- **YOUR INSTRUCTIONS**
Could you print the entries below exactly, starting at the line that contains "### Основная страница проекта в Jenkins" and stopping after the last one?

- **AVAILABLE DATA**
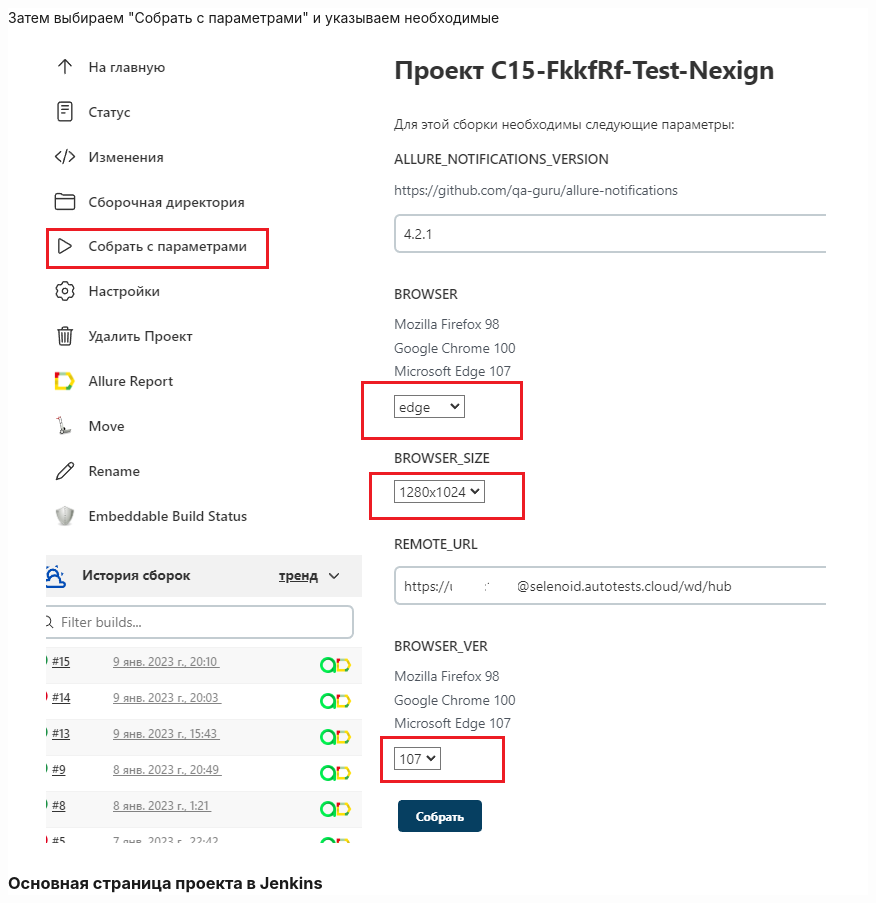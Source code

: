 Затем выбираем "Собрать с параметрами" и указываем необходимые

<p align="center">
  <img src="images/screenshots/JenkinsParam2.PNG" alt="job">
</p>


### Основная страница проекта в Jenkins

<p align="center">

- **OUTPUT**
### Основная страница проекта в Jenkins

<p align="center">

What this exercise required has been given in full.